19. The monocompartment osmotic controlled delivery system of claim 16, wherein the coating additives are selected from flux enhancers and pharmaceutically acceptable inert excipients.

20. The monocompartment osmotic controlled delivery system of claim 19, wherein the flux enliancer is selected from the group consisting of hydroxymethyl cellulose, hydroxypropyl methylcellulose, polyethylene glycol, hydroxypropylcellulose, propylene glycol, polyvinylpyrrolidone and the like.

21. The monocompartment osmotic controlled delivery system of claim 20, wherein the flux enhancer is polyethylene glycol.

22. The monocompartment osmotic controlled drug delivery system of claim 7, wherein the osmotic agent is selected from water soluble salts of inorganic acids such as magnesium chloride, magnesium sulfate, litl ium chloride, sodium chloride, potassium chloride, lithium hydrogen phosphate, sodium hydrogen phosphate, potassium hydrogen phosphate, lithium dihydrogen phosphate, sodium dihydrogen phosphate, potassium dihydrogen phosphate; water soluble salts of organic acids such as sodium acetate, potassium acetate, magnesium succinate, sodium benzoate, sodium citrate, sodium ascorbate; non ionic organic compounds with high water solubility, such as carbohydrates such as mannitol, sorbitol, arabinose, ribose, xylose, glucose, fructose, mannose, galactose, sucrose, maltose, lactose, raffinose; water-soluble amino acids such as glycine, leucine, alanine, or methionine; urea and urea derivatives.

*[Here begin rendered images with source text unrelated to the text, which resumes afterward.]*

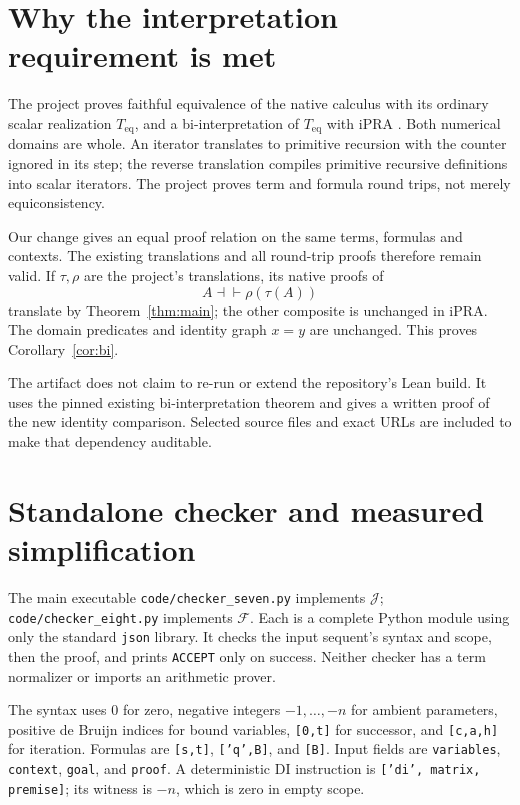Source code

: \documentclass[11pt]{article}
\newcommand{\Fcal}{\mathcal F}
\newcommand{\Jcal}{\mathcal J}
\newcommand{\ipra}{\mathrm{iPRA}}
\begin{document}
\section{Why the interpretation requirement is met}

The project proves faithful equivalence of the native calculus with its
ordinary scalar realization \(T_{\mathrm{eq}}\), and a bi-interpretation of
\(T_{\mathrm{eq}}\) with \(\ipra\) \cite{repo,bridge}.
Both numerical domains are whole. An iterator translates to primitive
recursion with the counter ignored in its step; the reverse translation
compiles primitive recursive definitions into scalar iterators.
The project proves term and formula round trips, not merely
equiconsistency.

Our change gives an equal proof relation on the same terms, formulas and
contexts. The existing translations and all round-trip proofs therefore
remain valid. If \(\tau,\rho\) are the project's translations, its native
proofs of
\[
 A\dashv\vdash \rho(\tau(A))
\]
translate by Theorem~\ref{thm:main}; the other composite is unchanged in
\(\ipra\). The domain predicates and identity graph \(x=y\) are unchanged.
This proves Corollary~\ref{cor:bi}.

The artifact does not claim to re-run or extend the repository's Lean build.
It uses the pinned existing bi-interpretation theorem and gives a written
proof of the new identity comparison. Selected source files and exact URLs
are included to make that dependency auditable.

\section{Standalone checker and measured simplification}

The main executable \texttt{code/checker\_seven.py} implements \(\Jcal\);
\texttt{code/checker\_eight.py} implements \(\Fcal\).
Each is a complete Python module using only the standard \texttt{json}
library. It checks the input sequent's syntax and scope, then the proof,
and prints \texttt{ACCEPT} only on success.
Neither checker has a term normalizer or imports an arithmetic prover.

The syntax uses \(0\) for zero, negative integers \(-1,\ldots,-n\) for
ambient parameters, positive de Bruijn indices for bound variables,
\texttt{[0,t]} for successor, and \texttt{[c,a,h]} for iteration.
Formulas are \texttt{[s,t]}, \texttt{['q',B]}, and \texttt{[B]}.
Input fields are \texttt{variables}, \texttt{context}, \texttt{goal},
and \texttt{proof}. A deterministic DI instruction is
\texttt{['di', matrix, premise]}; its witness is \(-n\), which is zero
in empty scope.
\end{document}

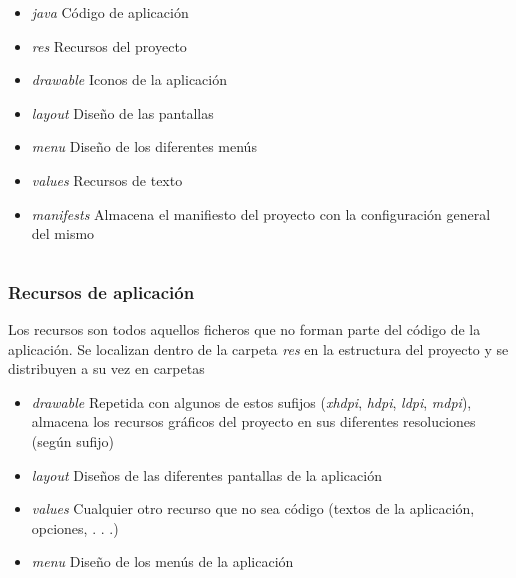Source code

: \documentclass[xcolor={dvipsnames}]{beamer}
\begin{document}
\begin{frame}
\begin{columns}
        \pause
        \begin{column}{6cm}
        \begin{block}{}
        \begin{itemize}
            \item \emph{\textcolor{resalta}{java}} Código de aplicación
            \item \emph{\textcolor{resalta}{res}} Recursos del proyecto
            \item \emph{\textcolor{resalta}{drawable}} Iconos de la aplicación
            \item \emph{\textcolor{resalta}{layout}} Diseño de las pantallas
            \item \emph{\textcolor{resalta}{menu}} Diseño de los diferentes menús
            \item \emph{\textcolor{resalta}{values}} Recursos de texto
            \item \emph{\textcolor{resalta}{manifests}} Almacena el manifiesto del proyecto con la configuración general del mismo
        \end{itemize}
        \end{block}
        \end{column}
        \end{columns}
    \end{frame}

\begin{frame}\frametitle{Recursos de aplicación}
    \begin{block}{}
    Los recursos son todos aquellos ficheros que no forman parte del código de la aplicación. Se localizan dentro de la carpeta
    \emph{\textcolor{resalta}{res}}
    en la estructura del proyecto y se distribuyen a su vez en carpetas
    \end{block}
    \begin{itemize}
        \pause \item \emph{\textcolor{resalta}{drawable}} Repetida con algunos de estos sufijos (\emph{xhdpi}, \emph{hdpi}, \emph{ldpi}, \emph{mdpi}),
        almacena los recursos gráficos del proyecto en sus diferentes resoluciones (según sufijo)
        \pause \item \emph{\textcolor{resalta}{layout}} Diseños de las diferentes pantallas de la aplicación
        \pause \item \emph{\textcolor{resalta}{values}} Cualquier otro recurso que no sea código (textos de la aplicación, opciones, . . .)
        \pause \item \emph{\textcolor{resalta}{menu}} Diseño de los menús de la aplicación
    \end{itemize}
\end{frame}
\end{document}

23. The monocompartment osmotic controlled drug delivery system of claim 22, wherein the osmotic agent is sorbitol.

24. A process for the preparation of a monocompartment osmotic controlled drug delivery system comprising steps of:

(a) blending a poorly soluble drug, at least one alginic acid derivative, at least one alkali metal or alkali earth metal derivative as pH modifier, and at least one pharmaceutically acceptable inert excipient to create a blend;

(b) optionally granulating the blend with a binder;

(c) compressing the blend /granules into a compact core;

(d) enclosing the core with a solution / dispersion of the enclosing composition comprising semi-permeable membrane forming polymer and other coating additives; and

(e) creating at least one passageway in the semipermeable membrane.

25. The process according to claim 24, wherein the blend of step (a) further comprises an osmotic agent.

26. The process according to claim 24, wherein the granulation or solution/dispersion of the enclosing composition is made in one or more solvent selected from dichloromethane, isopropyl alcohol, acetone, methanol, ethanol, and water.

27. A method of achieving biphasic in-vitro/in-vivo release of glipizide from a monocompartment osmotic controlled drug delivery system comprising glipizide, at least one alginic acid derivative, and at least one alkali metal or alkali earth metal derivative.

28. The method according to claim 27 wherein the second phase of glipizide release starts between about 3 to about 12 hours.